Reset A A Font size: Print

Supreme Court of North Carolina.


No. 132A16

Decided: August 18, 2017

Joshua H. Stein, Attorney General, by Laura E. Crumpler, Special Deputy Attorney General, for the State-appellant. John Keating Wiles for defendant-appellee.

In October 2014, defendant Calvin Sherwood Watts was tried in the Superior Court in Columbus County on one count of first-degree rape, three counts of first-degree sexual offense with a child, and one count of kidnapping. The charges arose from defendant's alleged sexual assault on an eleven-year-old girl to whom defendant was like a “grandpa.” Before presenting the case to the jury, the State filed a notice of its intent to offer evidence pursuant to Rule of Evidence 404(b). See N.C.G.S. § 8C-1, Rule 404(b) (2015) ( “Evidence of other crimes, wrongs, or acts is not admissible to prove the character of a person in order to show that he acted in conformity therewith. It may, however, be admissible for other purposes, such as proof of motive, opportunity, intent, preparation, plan, knowledge, identity, or absence of mistake, entrapment or accident.”). A proposed State's witness planned to testify that defendant had forced his way into her apartment and raped her in 2003. Those alleged events resulted in the return of indictments for rape and for breaking or entering against defendant, but those charges were dismissed in 2005. Defendant filed a pretrial motion in limine seeking to prevent the admission of Rule 404(b) evidence in the present case.

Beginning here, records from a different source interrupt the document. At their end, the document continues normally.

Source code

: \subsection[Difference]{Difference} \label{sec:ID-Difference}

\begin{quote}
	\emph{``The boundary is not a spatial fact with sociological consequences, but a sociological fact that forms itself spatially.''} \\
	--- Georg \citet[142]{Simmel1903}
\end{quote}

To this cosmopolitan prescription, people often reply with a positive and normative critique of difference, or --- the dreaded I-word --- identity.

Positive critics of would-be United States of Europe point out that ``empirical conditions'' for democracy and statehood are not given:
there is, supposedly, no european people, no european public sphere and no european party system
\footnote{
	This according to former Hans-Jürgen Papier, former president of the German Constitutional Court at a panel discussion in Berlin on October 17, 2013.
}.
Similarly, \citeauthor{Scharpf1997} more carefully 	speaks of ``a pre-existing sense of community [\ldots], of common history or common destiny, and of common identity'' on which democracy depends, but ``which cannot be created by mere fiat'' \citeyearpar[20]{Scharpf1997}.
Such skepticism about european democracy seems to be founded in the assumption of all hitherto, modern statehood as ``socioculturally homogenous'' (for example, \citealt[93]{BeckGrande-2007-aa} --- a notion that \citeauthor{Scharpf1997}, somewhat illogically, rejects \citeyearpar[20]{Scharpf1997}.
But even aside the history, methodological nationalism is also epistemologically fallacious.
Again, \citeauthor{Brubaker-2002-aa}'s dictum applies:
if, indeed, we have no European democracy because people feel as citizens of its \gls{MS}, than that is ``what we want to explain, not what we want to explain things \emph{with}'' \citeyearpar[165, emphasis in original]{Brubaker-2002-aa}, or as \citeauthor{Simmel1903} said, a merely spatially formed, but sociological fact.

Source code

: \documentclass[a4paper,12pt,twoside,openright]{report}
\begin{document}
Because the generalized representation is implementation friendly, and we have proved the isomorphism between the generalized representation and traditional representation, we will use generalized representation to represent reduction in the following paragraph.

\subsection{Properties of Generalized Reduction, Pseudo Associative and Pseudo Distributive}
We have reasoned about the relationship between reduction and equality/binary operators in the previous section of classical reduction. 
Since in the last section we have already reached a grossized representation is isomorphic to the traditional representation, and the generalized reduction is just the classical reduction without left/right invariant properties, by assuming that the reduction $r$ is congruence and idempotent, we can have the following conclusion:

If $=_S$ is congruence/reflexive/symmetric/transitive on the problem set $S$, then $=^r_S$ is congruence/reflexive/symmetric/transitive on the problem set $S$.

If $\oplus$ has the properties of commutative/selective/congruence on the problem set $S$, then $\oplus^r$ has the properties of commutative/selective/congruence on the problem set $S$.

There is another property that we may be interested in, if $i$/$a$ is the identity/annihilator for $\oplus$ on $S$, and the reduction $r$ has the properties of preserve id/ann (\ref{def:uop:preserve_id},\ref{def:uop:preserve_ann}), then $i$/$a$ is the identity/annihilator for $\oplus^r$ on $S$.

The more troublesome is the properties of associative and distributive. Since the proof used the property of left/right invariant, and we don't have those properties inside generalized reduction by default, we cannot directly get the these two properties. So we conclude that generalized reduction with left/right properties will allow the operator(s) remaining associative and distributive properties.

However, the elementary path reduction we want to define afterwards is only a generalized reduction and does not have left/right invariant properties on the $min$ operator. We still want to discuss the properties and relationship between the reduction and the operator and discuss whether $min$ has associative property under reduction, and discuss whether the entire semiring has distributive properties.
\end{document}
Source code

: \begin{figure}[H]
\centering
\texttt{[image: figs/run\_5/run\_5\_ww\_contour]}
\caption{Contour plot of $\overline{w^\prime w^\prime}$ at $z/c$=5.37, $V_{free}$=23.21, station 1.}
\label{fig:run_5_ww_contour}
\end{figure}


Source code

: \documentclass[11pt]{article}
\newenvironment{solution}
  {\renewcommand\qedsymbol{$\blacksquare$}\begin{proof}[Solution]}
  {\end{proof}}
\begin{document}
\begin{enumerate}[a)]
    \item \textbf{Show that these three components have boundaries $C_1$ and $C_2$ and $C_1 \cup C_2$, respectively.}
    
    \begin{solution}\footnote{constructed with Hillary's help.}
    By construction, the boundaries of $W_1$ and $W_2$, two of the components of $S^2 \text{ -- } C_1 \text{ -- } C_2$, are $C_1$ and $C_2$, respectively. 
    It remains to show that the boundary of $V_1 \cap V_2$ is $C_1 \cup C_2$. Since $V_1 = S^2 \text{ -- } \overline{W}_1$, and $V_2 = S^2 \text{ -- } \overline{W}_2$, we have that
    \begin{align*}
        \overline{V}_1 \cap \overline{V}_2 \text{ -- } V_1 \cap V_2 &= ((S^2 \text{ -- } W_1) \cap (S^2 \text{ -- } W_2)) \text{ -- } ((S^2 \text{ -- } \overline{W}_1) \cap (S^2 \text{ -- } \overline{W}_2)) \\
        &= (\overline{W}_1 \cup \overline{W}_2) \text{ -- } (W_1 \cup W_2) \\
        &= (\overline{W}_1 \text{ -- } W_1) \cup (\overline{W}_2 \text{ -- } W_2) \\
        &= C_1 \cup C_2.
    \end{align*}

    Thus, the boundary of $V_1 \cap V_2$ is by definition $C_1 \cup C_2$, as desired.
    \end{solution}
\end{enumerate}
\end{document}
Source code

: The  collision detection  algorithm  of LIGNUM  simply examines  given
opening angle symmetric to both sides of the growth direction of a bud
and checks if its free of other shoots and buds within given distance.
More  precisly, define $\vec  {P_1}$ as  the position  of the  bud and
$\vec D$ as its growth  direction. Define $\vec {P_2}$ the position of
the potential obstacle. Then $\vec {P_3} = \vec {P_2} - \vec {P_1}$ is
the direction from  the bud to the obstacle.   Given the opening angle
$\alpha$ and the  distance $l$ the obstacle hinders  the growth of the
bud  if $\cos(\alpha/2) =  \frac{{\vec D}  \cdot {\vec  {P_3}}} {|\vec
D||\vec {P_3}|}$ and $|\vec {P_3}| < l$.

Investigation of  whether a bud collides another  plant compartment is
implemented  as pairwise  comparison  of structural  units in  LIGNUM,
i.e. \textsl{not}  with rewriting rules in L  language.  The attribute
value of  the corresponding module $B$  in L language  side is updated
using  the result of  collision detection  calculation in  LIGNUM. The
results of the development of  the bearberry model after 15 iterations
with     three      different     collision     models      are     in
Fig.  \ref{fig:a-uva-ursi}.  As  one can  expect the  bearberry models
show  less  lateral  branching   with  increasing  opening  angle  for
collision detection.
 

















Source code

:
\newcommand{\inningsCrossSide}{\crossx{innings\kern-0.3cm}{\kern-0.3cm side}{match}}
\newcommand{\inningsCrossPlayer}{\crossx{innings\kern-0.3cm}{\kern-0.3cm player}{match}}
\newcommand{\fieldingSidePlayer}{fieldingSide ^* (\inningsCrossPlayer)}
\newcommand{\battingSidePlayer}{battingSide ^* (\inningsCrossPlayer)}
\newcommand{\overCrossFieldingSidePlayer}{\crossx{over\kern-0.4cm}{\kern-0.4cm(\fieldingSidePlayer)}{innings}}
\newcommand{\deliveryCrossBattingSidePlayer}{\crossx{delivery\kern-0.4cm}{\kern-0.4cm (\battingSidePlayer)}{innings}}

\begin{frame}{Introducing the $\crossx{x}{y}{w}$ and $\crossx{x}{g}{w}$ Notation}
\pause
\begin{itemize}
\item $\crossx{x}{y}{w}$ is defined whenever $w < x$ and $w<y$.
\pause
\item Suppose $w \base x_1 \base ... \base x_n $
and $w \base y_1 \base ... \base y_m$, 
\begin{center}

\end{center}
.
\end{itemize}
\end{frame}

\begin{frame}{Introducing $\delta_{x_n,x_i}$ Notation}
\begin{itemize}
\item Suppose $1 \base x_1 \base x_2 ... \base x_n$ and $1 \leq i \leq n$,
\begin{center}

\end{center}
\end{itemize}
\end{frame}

Following arguments on the Rule 404(b) motions and a voir dire hearing, the trial court ruled that the challenged evidence was admissible under Rule 404(b) to show opportunity and plan, thereby permitting the witness to testify before the jury over defense counsel's repeated objections. At the conclusion of the witness's testimony, defense counsel “move[d] to strike the testimony ․ and ask[ed] for an instruction and in the alternative ask[ed] for a mistrial.” The trial court denied defendant's motions and did not give the requested instruction to the jury. At the conclusion of the State's case-in-chief, the trial court dismissed the charge of first-degree rape and allowed the case to go forward on the lesser included offense of attempted first-degree rape. The jury ultimately returned guilty verdicts on all four charges against defendant that were submitted to the jury.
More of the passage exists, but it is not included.